セロテープの製造が始まったのは1947年のこと。時代は戦後で、当時、国内には粘着テープがまだ存在していなかった。GHQから「検閲した手紙の封かんで使う粘着テープの開発」を打診され、セロテープが誕生した。1948年に発売され、その便利さや手軽さから、日用品としてあっという間に全国へ普及していった。
ちなみに、セロテープはニチバンの登録商標で、セロハンテープにおけるシェアは国内で約6〜7割、これまでの累計販売量は地球約4500周分となる。
木材チップと天然ゴムが原料。天然由来の素材を使ったセロテープ
誕生当時から現在まで、セロテープの原料は変わっていない。石油から生まれたプラスチック製品と思っている方も多いようだが、実はほぼ天然素材で作られたエコな商品である。
セロハンの原料は木材チップで、木材チップから「パルプ」と呼ばれる植物繊維の塊を作り、それを溶かして透明なセロハンフィルムを製造する。そして、天然ゴムをローラーで何度も伸ばし薄く柔らかくし、溶剤と天然樹脂を加えて粘着剤を作る。セロハンフィルムに粘着剤を塗って、最後に切断や包装の工程を経て、家庭やオフィス、学校で使われているセロテープが完成する。
広報部の卯月利征さんは「セロテープは知っているけれど、天然由来であることは知らない方のほうが多いと思います。最近はレジ袋が有料化されています。『購入後の商品です』と、印を付けたるためにテープを使う小売店が多いのですが、それがプラスチック由来ならもったいないですよね。『貼るテープも天然由来のセロハンテープにしたほうがいいのでは』という考え方が広まりつつあります」
地球に優しい天然由来のエコ商品。製造工場は自動化が進み、完成までのプロセスは次々と進化している。しかし、原料は木材チップと天然ゴム。変わることも大切だが、変わらず守り続けることも大切だと、セロテープは教えてくれる。

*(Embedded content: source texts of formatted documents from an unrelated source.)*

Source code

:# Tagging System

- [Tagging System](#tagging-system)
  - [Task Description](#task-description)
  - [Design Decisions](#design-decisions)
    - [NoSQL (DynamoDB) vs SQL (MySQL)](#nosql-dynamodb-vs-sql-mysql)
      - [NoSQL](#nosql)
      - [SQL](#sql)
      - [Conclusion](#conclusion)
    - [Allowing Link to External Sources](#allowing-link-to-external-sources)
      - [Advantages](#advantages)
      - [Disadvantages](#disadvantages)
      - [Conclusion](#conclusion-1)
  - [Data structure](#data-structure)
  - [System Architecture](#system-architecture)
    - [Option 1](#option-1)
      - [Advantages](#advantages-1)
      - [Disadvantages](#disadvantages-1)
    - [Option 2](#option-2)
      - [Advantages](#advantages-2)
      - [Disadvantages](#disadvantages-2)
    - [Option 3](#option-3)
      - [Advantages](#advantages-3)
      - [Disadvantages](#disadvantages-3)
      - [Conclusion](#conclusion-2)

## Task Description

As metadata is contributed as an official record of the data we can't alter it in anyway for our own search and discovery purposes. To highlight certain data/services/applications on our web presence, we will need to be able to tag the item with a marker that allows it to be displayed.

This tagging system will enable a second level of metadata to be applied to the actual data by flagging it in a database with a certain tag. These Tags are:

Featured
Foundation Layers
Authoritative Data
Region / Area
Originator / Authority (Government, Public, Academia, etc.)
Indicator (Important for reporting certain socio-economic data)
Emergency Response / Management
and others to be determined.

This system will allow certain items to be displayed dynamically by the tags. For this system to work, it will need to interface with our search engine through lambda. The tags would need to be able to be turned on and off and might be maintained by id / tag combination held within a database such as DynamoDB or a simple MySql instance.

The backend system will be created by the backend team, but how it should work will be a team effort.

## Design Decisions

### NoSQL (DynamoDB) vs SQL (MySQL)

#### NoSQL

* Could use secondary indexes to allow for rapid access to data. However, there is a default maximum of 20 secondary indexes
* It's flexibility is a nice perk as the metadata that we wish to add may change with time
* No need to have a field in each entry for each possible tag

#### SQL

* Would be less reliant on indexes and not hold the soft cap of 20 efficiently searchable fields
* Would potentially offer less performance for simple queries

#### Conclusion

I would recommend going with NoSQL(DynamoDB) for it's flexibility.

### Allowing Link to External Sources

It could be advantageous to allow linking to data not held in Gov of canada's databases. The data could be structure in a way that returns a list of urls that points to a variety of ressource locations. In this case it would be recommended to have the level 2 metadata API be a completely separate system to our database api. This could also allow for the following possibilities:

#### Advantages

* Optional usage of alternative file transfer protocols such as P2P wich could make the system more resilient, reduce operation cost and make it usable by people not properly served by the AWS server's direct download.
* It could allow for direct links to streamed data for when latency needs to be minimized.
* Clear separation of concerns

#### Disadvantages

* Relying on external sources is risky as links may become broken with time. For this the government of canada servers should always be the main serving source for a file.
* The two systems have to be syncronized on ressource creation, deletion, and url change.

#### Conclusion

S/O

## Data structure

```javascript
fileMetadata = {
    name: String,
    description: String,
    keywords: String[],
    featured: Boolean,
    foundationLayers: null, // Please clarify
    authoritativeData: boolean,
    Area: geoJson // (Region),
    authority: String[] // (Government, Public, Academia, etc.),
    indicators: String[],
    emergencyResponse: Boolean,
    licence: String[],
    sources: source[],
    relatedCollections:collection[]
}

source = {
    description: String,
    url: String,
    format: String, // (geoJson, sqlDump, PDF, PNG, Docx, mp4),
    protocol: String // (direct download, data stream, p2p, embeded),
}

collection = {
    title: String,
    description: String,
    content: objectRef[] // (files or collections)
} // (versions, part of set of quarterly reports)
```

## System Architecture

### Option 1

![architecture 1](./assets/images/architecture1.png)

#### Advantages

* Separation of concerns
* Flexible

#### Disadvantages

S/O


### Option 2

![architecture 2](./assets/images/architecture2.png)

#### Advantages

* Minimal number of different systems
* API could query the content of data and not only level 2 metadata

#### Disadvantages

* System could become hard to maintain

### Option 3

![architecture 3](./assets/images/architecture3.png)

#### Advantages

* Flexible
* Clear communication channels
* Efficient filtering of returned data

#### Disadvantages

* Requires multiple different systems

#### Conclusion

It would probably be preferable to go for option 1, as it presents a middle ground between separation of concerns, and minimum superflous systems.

「巻心ECOプロジェクト」をはじめとしたニチバンのSDGs
ニチバンと安城市は切っても切り離せない関係だ。三河安城駅前にある「テープ安城工場」と「メディカル安城工場」は、名古屋にあるバンテリンドーム4.8個分を誇り、主力製品であるセロテープとメディカル製品を作っている。特に「テープ安城工場」は、セロテープ製造における重要拠点で、ニチバンにとっても中核的を担う工場となっている。
ニチバンのSDGsにおける取り組みで、代表的なものが「巻心ECOプロジェクト」だ。テープの巻心を集めて、段ボールに再利用。また、古紙回収業者に買い取ってもらった利益を元に植林活動を行っている。これまでにフィリピンにマングローブを植えたり、国内で植林活動を行ったりしてきた。この活動は、SDGsが叫ばれる前からニチバンが長らく取り組んでいる。
先ほど紹介した天然由来であることや、リサイクルのことを知ってもらおうと、出前授業も積極的に行っている。毎年、応募を募り、各地の小学校を訪問してきた。5年ほど前から、SDGsのカリキュラムとして組み込む学校も増え、ニチバンも要望を受けて協力。安城市西中学校や安城高校でも出前授業を開催した。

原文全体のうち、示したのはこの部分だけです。